Le film se déroule en deux parties, la première où l’on suit les deux amants et leur relation qui s’intensifie, puis suite au drame où Liliom quitte notre monde et atterrit par un train dans le ciel à une espèce de purgatoire et tente de se racheter pour revenir sur terre.
Réaliser cette rupture entre les deux mondes, entre les deux niveaux du réel et une certaine forme de l’au-delà sans aucun moyen technique, à part la richesse des décors, quel talent, monsieur Borzage ! Le public est resté perplexe. D’autant plus qu’il n’a pas été aidé pour le découvrir. Le film est interdit en Angleterre, France et Allemagne pour des raisons religieuses. En Autriche et par « respect » avec l’origine de l’auteur de la pièce de théâtre, il est diffusé uniquement en version originale dans le but de réduire l’audience. Les cathos eux n’y vont pas par deux ciseaux, ils amputent tout simplement la partie qui traite de l’au-delà. Il n’y a rien à voir, le film s’achève quand Liliom trépasse.

Au niveau du jeu des acteurs, Borzage demandait à Rose Hobart de parler en récitant carrément son texte lors de certaines scènes en s’inscrivant dans les distanciations du théâtre dont était si friand un Berthold Brecht. Quelle modernité !

Les décors abstraits de Harry Oliver bien visibles correspondent à l’écran à des formes géométriques et répondent parfaitement aux lumières sombres obscures de l’ici-bas, en contraste avec l’au-delà sans drame qui a gommé jusqu’à la musique des passions.

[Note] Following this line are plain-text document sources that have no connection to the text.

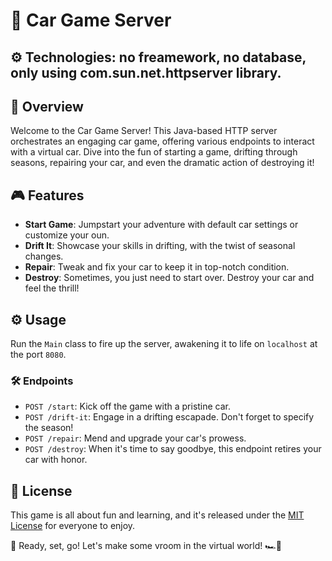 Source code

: # 🚗 Car Game Server

## ⚙️ Technologies: no freamework, no database, only using com.sun.net.httpserver library.

## 🌟 Overview
Welcome to the Car Game Server! This Java-based HTTP server orchestrates an engaging car game, offering various endpoints to interact with a virtual car. 
Dive into the fun of starting a game, drifting through seasons, repairing your car, and even the dramatic action of destroying it!

## 🎮 Features
- **Start Game**: Jumpstart your adventure with default car settings or customize your oun.
- **Drift It**: Showcase your skills in drifting, with the twist of seasonal changes.
- **Repair**: Tweak and fix your car to keep it in top-notch condition.
- **Destroy**: Sometimes, you just need to start over. Destroy your car and feel the thrill!

## ⚙️ Usage
Run the `Main` class to fire up the server, awakening it to life on `localhost` at the port `8080`.

### 🛠️ Endpoints
- `POST /start`: Kick off the game with a pristine car.
- `POST /drift-it`: Engage in a drifting escapade. Don't forget to specify the season!
- `POST /repair`: Mend and upgrade your car's prowess.
- `POST /destroy`: When it's time to say goodbye, this endpoint retires your car with honor.
  
## 📜 License
This game is all about fun and learning, and it's released under the [MIT License](LICENSE) for everyone to enjoy.

🏁 Ready, set, go! Let's make some vroom in the virtual world! 🏎️💨
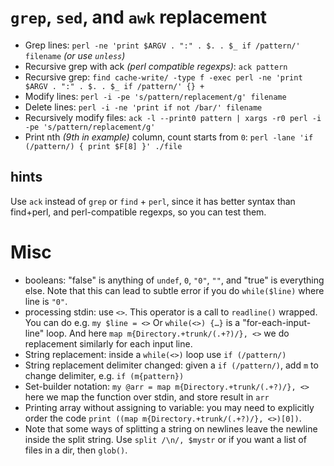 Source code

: # `grep`, `sed`, and `awk` replacement

* Grep lines:      `perl -ne 'print $ARGV . ":" . $. . $_ if /pattern/' filename` *(or use `unless`)*
* Recursive grep with ack *(perl compatible regexps)*: `ack pattern`
* Recursive grep:  `find cache-write/ -type f -exec perl -ne 'print $ARGV . ":" . $. . $_ if /pattern/' {} +`
* Modify lines:    `perl -i -pe 's/pattern/replacement/g' filename`
* Delete lines:    `perl -i -ne 'print if not /bar/' filename`
* Recursively modify files: `ack -l --print0 pattern | xargs -r0 perl -i -pe 's/pattern/replacement/g'`
* Print nth *(9th in example)* column, count starts from `0`: `perl -lane 'if (/pattern/) { print $F[8] }' ./file`

## hints

Use `ack` instead of `grep` or `find` + `perl`, since it has better syntax than find+perl, and perl-compatible regexps, so you can test them.

# Misc

* booleans: "false" is anything of `undef`, `0`, `"0"`, `""`, and "true" is everything else. Note that this can lead to subtle error if you do `while($line)` where line is `"0"`.
* processing stdin: use `<>`. This operator is a call to `readline()` wrapped. You can do e.g. `my $line = <>` Or `while(<>) {…}` is a "for-each-input-line" loop. And here `map m{Directory.+trunk/(.+?)/}, <>` we do replacement similarly for each input line.
* String replacement: inside a `while(<>)` loop use `if (/pattern/)`
* String replacement delimiter changed: given a `if (/pattern/)`, add `m` to change delimiter, e.g. `if (m{pattern})`
* Set-builder notation: `my @arr = map m{Directory.+trunk/(.+?)/}, <>` here we map the function over stdin, and store result in `arr`
* Printing array without assigning to variable: you may need to explicitly order the code `print ((map m{Directory.+trunk/(.+?)/}, <>)[0])`.
* Note that some ways of splitting a string on newlines leave the newline inside the split string. Use `split /\n/, $mystr` or if you want a list of files in a dir, then `glob()`.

Un film vraiment étonnant, d’autant plus après avoir suivi dans plusieurs films le charmant Charles Farrell. L’entendre jacter est vraiment surprenant. Il limite ses mimiques et donne de la voix.

Moderne, courageux et intemporel, Frank Borzage se démène et nous offre un film très fort et passionnant. De l’audace avant toute chose et Borzage tourne ses films pour notre plus grande joie.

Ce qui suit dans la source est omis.